La realidad toca todos los escenarios del país, y la Facultad de Agronomía de la Universidad Central de Venezuela no escapa de esta realidad; en primer lugar por la baja matrícula estudiantil, hasta hace tres años registraba unos dos mil inscritos por semestre, actualmente sólo 448 bachilleres cursan la carrera y más de la mitad ya manifiesta que espera culminar para partir a países de Latinoamérica en busca de más y mejores oportunidades que las que ofrece actualmente el campo laboral criollo.

Pedro Torrecillas, representarte profesoral ante el Consejo Universitario de la Facultad de Agronomía de la UCV, núcleo Maracay, señaló que a la deserción estudiantil se suma el personal especializado, incluso los obreros, que han dejado los cargos que desempeñaron por largos años para partir mayormente a Chile, Perú, Colombia, Ecuador y Argentina.

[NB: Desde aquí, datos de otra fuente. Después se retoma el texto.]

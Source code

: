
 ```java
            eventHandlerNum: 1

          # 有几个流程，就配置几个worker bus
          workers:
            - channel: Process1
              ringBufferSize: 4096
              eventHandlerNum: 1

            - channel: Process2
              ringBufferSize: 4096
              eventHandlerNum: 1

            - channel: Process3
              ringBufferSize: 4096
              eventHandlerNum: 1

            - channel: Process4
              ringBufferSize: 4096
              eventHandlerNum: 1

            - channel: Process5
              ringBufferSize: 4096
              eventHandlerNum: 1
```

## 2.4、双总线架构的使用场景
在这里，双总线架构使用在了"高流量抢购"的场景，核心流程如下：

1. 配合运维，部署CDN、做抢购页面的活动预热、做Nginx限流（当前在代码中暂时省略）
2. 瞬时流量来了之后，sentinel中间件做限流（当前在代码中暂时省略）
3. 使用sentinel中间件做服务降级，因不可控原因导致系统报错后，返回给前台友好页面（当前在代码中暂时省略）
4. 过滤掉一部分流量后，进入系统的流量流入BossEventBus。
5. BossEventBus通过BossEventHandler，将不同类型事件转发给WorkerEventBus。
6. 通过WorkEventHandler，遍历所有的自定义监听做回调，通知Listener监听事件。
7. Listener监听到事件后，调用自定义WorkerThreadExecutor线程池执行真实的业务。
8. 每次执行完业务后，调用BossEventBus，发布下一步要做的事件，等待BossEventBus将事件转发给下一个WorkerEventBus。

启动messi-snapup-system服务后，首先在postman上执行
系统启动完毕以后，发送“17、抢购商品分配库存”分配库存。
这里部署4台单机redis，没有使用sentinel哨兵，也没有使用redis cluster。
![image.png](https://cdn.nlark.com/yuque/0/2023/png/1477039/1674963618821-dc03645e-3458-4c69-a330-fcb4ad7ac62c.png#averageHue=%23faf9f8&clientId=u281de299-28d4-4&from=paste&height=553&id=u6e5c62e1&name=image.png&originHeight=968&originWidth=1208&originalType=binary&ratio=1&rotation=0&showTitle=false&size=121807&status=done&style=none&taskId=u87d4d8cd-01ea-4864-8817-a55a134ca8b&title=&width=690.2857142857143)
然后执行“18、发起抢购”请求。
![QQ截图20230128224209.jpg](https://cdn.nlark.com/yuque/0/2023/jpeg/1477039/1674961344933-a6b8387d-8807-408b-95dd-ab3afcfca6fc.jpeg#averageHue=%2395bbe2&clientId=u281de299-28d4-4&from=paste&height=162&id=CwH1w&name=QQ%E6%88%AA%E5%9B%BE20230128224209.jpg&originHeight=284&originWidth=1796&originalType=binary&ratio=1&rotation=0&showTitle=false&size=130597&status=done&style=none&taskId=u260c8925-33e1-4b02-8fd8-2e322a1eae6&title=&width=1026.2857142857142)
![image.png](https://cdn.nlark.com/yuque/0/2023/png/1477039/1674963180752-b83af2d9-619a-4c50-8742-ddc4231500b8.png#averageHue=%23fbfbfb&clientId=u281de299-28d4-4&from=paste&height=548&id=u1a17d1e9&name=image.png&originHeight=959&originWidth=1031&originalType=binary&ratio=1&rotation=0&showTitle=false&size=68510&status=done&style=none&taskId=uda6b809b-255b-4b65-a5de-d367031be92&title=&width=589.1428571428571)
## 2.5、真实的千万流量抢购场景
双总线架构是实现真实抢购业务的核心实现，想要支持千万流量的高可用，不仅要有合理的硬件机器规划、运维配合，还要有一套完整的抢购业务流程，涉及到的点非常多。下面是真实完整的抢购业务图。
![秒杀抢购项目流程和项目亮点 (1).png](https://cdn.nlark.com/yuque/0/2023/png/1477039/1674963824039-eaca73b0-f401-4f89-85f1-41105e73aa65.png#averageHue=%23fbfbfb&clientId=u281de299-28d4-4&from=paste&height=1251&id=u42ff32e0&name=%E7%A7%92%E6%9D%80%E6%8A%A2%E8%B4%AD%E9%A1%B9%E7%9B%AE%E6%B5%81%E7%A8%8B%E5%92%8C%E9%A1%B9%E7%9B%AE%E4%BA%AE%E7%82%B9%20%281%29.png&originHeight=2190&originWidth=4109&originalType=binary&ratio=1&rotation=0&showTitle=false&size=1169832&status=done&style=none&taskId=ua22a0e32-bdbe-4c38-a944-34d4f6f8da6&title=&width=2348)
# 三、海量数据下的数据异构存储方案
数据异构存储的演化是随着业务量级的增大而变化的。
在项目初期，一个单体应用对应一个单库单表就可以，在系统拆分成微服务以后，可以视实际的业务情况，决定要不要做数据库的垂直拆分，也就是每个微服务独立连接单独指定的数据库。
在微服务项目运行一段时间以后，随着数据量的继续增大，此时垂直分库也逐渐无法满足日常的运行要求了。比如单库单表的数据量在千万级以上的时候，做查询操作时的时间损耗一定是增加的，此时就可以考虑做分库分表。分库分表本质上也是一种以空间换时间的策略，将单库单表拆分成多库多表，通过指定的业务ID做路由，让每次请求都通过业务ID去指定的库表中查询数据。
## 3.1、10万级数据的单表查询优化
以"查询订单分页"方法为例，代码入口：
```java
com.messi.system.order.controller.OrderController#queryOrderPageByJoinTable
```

Centros de investigación paralizados

Esta migración en la casa que vence las sombras ya toca situaciones alarmantes, según el profesional de la Agronomía, ya que el Centro de Entomología de Venezuela, (ciencia que se encarga del estudio de los insectos); Centro Botánico (estudio de las plantas) y el Centro de Edafología (estudio de los suelos), están paralizados por la falta de expertos en la materia.

“Estos centros están quedando sin profesionales, todos están emigrando y no hay generación de relevo, porque los cargos quedan desiertos, nadie quiere concursar por los sueldos tan bajos, eso implica que si mañana queremos sacar al país de este marasmo en el que estamos, no vamos a tener ya ninguna tradición científica, hay que comenzar desde cero. Los profesores de cualquier escalafón están renunciando”.

Estima Torrecillas que se necesita mínimo 20 años para formar especialistas en esas áreas y el país se da el lujo de regalárselos a otras naciones, en el exterior ofrecen a nuestros expertos salarios que oscilan entre 3 y 5 mil dólares, en su tierra natal apenas ganan Bs. 2 millones, con los cuales no cubren ni un cuarto de la canasta alimenticia.